Monday, March 30, 2009

What's Good for General Motors...

As news sinks in that President Obama has, in effect, fired the head of GM, it recalls that half a century ago President Eisenhower asked the man in that position to help him run the country.

When Ike picked Charles E. Wilson as Secretary of Defense in 1953, Congress wanted Wilson to sell his GM stock, which he reluctantly agreed to do. But when asked if he could conceive of making a decision adverse to the corporation, Wilson said yes but added that he could not imagine such a situation "because for years I thought what was good for the country was good for General Motors and vice versa."

Now, in an era when the auto industry is dragging down the US economy, the Washington Post reports, "The Obama administration has forced the longtime head of General Motors to resign and said yesterday that it would withhold additional federal aid to the auto industry unless the ailing companies undertake changes they so far have been unwilling or unable to make."

As the President promises to make Detroit "much more lean, mean and competitive than it currently is" in return for more bailout billions, there is the mirror image of unease about the symbiotic nature of that relationship.
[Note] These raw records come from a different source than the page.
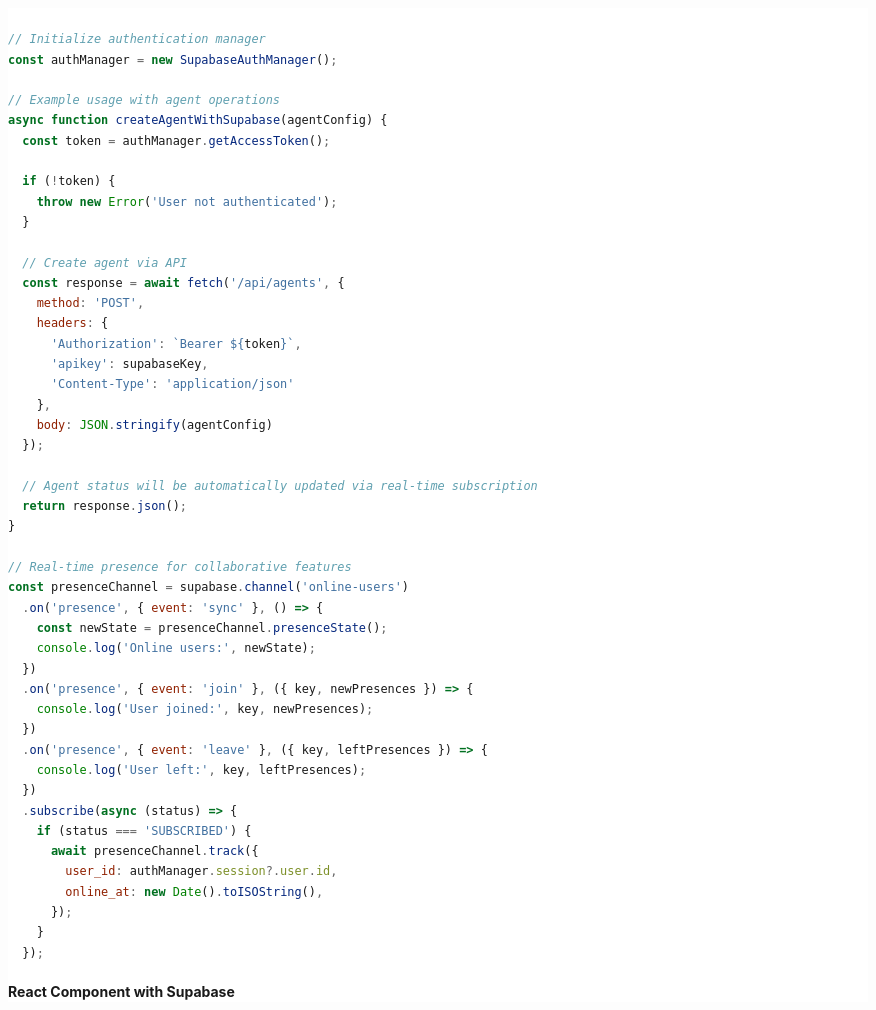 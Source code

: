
 ```javascript

// Initialize authentication manager
const authManager = new SupabaseAuthManager();

// Example usage with agent operations
async function createAgentWithSupabase(agentConfig) {
  const token = authManager.getAccessToken();
  
  if (!token) {
    throw new Error('User not authenticated');
  }

  // Create agent via API
  const response = await fetch('/api/agents', {
    method: 'POST',
    headers: {
      'Authorization': `Bearer ${token}`,
      'apikey': supabaseKey,
      'Content-Type': 'application/json'
    },
    body: JSON.stringify(agentConfig)
  });

  // Agent status will be automatically updated via real-time subscription
  return response.json();
}

// Real-time presence for collaborative features
const presenceChannel = supabase.channel('online-users')
  .on('presence', { event: 'sync' }, () => {
    const newState = presenceChannel.presenceState();
    console.log('Online users:', newState);
  })
  .on('presence', { event: 'join' }, ({ key, newPresences }) => {
    console.log('User joined:', key, newPresences);
  })
  .on('presence', { event: 'leave' }, ({ key, leftPresences }) => {
    console.log('User left:', key, leftPresences);
  })
  .subscribe(async (status) => {
    if (status === 'SUBSCRIBED') {
      await presenceChannel.track({
        user_id: authManager.session?.user.id,
        online_at: new Date().toISOString(),
      });
    }
  });
```

#### React Component with Supabase
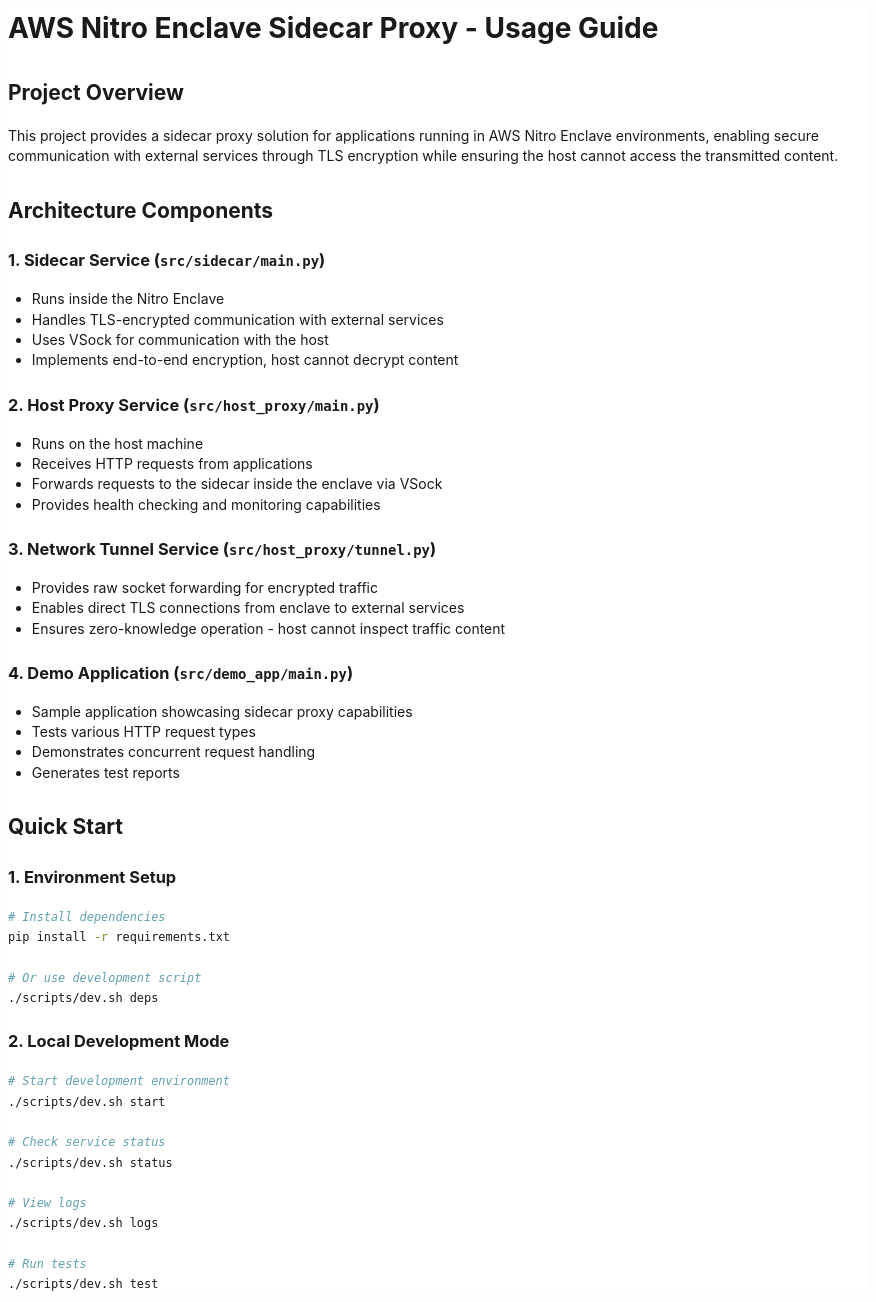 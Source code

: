 # AWS Nitro Enclave Sidecar Proxy - Usage Guide

## Project Overview

This project provides a sidecar proxy solution for applications running in AWS Nitro Enclave environments, enabling secure communication with external services through TLS encryption while ensuring the host cannot access the transmitted content.

## Architecture Components

### 1. Sidecar Service (`src/sidecar/main.py`)
- Runs inside the Nitro Enclave
- Handles TLS-encrypted communication with external services
- Uses VSock for communication with the host
- Implements end-to-end encryption, host cannot decrypt content

### 2. Host Proxy Service (`src/host_proxy/main.py`)
- Runs on the host machine
- Receives HTTP requests from applications
- Forwards requests to the sidecar inside the enclave via VSock
- Provides health checking and monitoring capabilities

### 3. Network Tunnel Service (`src/host_proxy/tunnel.py`)
- Provides raw socket forwarding for encrypted traffic
- Enables direct TLS connections from enclave to external services
- Ensures zero-knowledge operation - host cannot inspect traffic content

### 4. Demo Application (`src/demo_app/main.py`)
- Sample application showcasing sidecar proxy capabilities
- Tests various HTTP request types
- Demonstrates concurrent request handling
- Generates test reports

## Quick Start

### 1. Environment Setup
```bash
# Install dependencies
pip install -r requirements.txt

# Or use development script
./scripts/dev.sh deps
```

### 2. Local Development Mode
```bash
# Start development environment
./scripts/dev.sh start

# Check service status
./scripts/dev.sh status

# View logs
./scripts/dev.sh logs

# Run tests
./scripts/dev.sh test
```
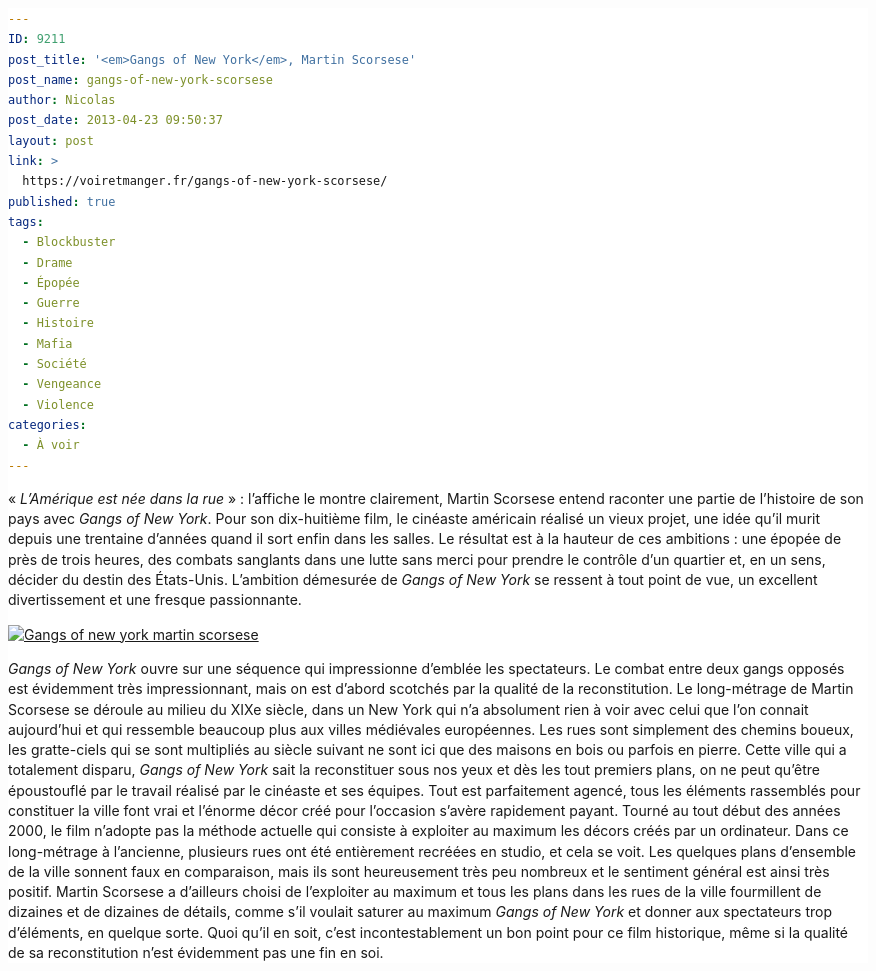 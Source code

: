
 ```yaml
---
ID: 9211
post_title: '<em>Gangs of New York</em>, Martin Scorsese'
post_name: gangs-of-new-york-scorsese
author: Nicolas
post_date: 2013-04-23 09:50:37
layout: post
link: >
  https://voiretmanger.fr/gangs-of-new-york-scorsese/
published: true
tags:
  - Blockbuster
  - Drame
  - Épopée
  - Guerre
  - Histoire
  - Mafia
  - Société
  - Vengeance
  - Violence
categories:
  - À voir
---
```

« <em>L’Amérique est née dans la rue</em> » : l’affiche le montre clairement, Martin Scorsese entend raconter une partie de l’histoire de son pays avec <em>Gangs of New York</em>. Pour son dix-huitième film, le cinéaste américain réalisé un vieux projet, une idée qu’il murit depuis une trentaine d’années quand il sort enfin dans les salles. Le résultat est à la hauteur de ces ambitions : une épopée de près de trois heures, des combats sanglants dans une lutte sans merci pour prendre le contrôle d’un quartier et, en un sens, décider du destin des États-Unis. L’ambition démesurée de <em>Gangs of New York</em> se ressent à tout point de vue, un excellent divertissement et une fresque passionnante.

<a href="http://www.allocine.fr/film/fichefilm_gen_cfilm=28968.html"><img class="aligncenter" src="https://voiretmanger.fr/wp-content/uploads/2013/04/gangs-of-new-york-martin-scorsese.jpg" alt="Gangs of new york martin scorsese" title="gangs-of-new-york-martin-scorsese.jpg" width="100%" /></a>

<em>Gangs of New York</em> ouvre sur une séquence qui impressionne d’emblée les spectateurs. Le combat entre deux gangs opposés est évidemment très impressionnant, mais on est d’abord scotchés par la qualité de la reconstitution. Le long-métrage de Martin Scorsese se déroule au milieu du XIXe siècle, dans un New York qui n’a absolument rien à voir avec celui que l’on connait aujourd’hui et qui ressemble beaucoup plus aux villes médiévales européennes. Les rues sont simplement des chemins boueux, les gratte-ciels qui se sont multipliés au siècle suivant ne sont ici que des maisons en bois ou parfois en pierre. Cette ville qui a totalement disparu, <em>Gangs of New York</em> sait la reconstituer sous nos yeux et dès les tout premiers plans, on ne peut qu’être époustouflé par le travail réalisé par le cinéaste et ses équipes. Tout est parfaitement agencé, tous les éléments rassemblés pour constituer la ville font vrai et l’énorme décor créé pour l’occasion s’avère rapidement payant. Tourné au tout début des années 2000, le film n’adopte pas la méthode actuelle qui consiste à exploiter au maximum les décors créés par un ordinateur. Dans ce long-métrage à l’ancienne, plusieurs rues ont été entièrement recréées en studio, et cela se voit. Les quelques plans d’ensemble de la ville sonnent faux en comparaison, mais ils sont heureusement très peu nombreux et le sentiment général est ainsi très positif. Martin Scorsese a d’ailleurs choisi de l’exploiter au maximum et tous les plans dans les rues de la ville fourmillent de dizaines et de dizaines de détails, comme s’il voulait saturer au maximum <em>Gangs of New York</em> et donner aux spectateurs trop d’éléments, en quelque sorte. Quoi qu’il en soit, c’est incontestablement un bon point pour ce film historique, même si la qualité de sa reconstitution n’est évidemment pas une fin en soi.
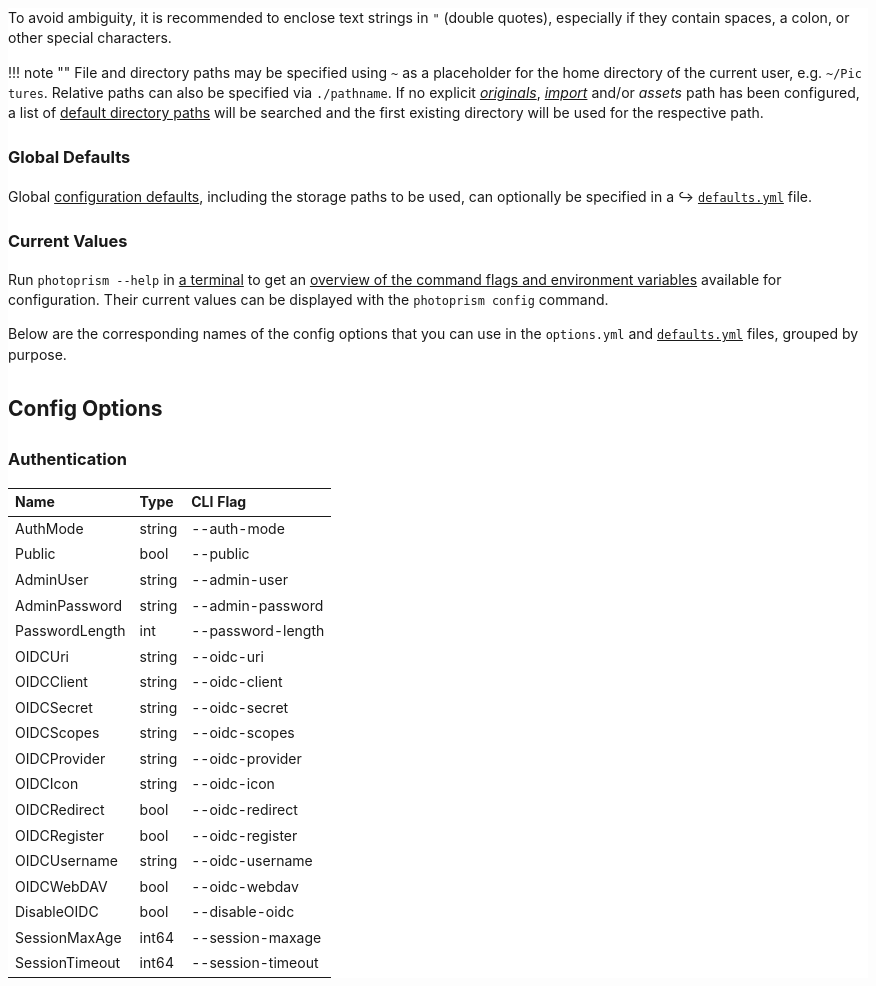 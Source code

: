 To avoid ambiguity, it is recommended to enclose text strings in `"` (double quotes), especially if they contain spaces,
a colon, or other special characters.

!!! note ""
    File and directory paths may be specified using `~` as a placeholder for the home directory of the current user, e.g. `~/Pictures`. Relative paths can also be specified via `./pathname`.
    If no explicit [*originals*](../docker-compose.md#photoprismoriginals), [*import*](../docker-compose.md#photoprismimport) and/or *assets* path has been configured, a list of [default directory paths](https://github.com/photoprism/photoprism/blob/develop/pkg/fs/directories.go) will be searched and the first existing directory will be used for the respective path.

### Global Defaults

Global [configuration defaults](defaults.md), including the storage paths to be used, can optionally be specified in a
↪ [`defaults.yml`](defaults.md) file.

### Current Values

Run `photoprism --help` in [a terminal](../docker-compose.md#command-line-interface) to get
an [overview of the command flags and environment variables](../config-options.md) available for configuration. Their
current values can be displayed with the `photoprism config` command.

Below are the corresponding names of the config options that you can use in the `options.yml`
and [`defaults.yml`](defaults.md) files, grouped by purpose.

## Config Options

### Authentication

| Name           | Type   | CLI Flag          |
|:---------------|:-------|:------------------|
| AuthMode       | string | --auth-mode       |
| Public         | bool   | --public          |
| AdminUser      | string | --admin-user      |
| AdminPassword  | string | --admin-password  |
| PasswordLength | int    | --password-length |
| OIDCUri        | string | --oidc-uri        |
| OIDCClient     | string | --oidc-client     |
| OIDCSecret     | string | --oidc-secret     |
| OIDCScopes     | string | --oidc-scopes     |
| OIDCProvider   | string | --oidc-provider   |
| OIDCIcon       | string | --oidc-icon       |
| OIDCRedirect   | bool   | --oidc-redirect   |
| OIDCRegister   | bool   | --oidc-register   |
| OIDCUsername   | string | --oidc-username   |
| OIDCWebDAV     | bool   | --oidc-webdav     |
| DisableOIDC    | bool   | --disable-oidc    |
| SessionMaxAge  | int64  | --session-maxage  |
| SessionTimeout | int64  | --session-timeout |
The White House's willingness to take over GM is in sharp contrast to its hands-off approach to the banks in the plan to make toxic assets disappear. Does anybody in Washington know more about making cars than making loans?

After four stormy years of trying to modify and unify the Armed Forces, when Charles E. Wilson stepped down, Eisenower said he had managed the Defense Department "in a manner consistent with the requirements of a strong, healthy national economy."

Can Obama find someone to reverse the process now?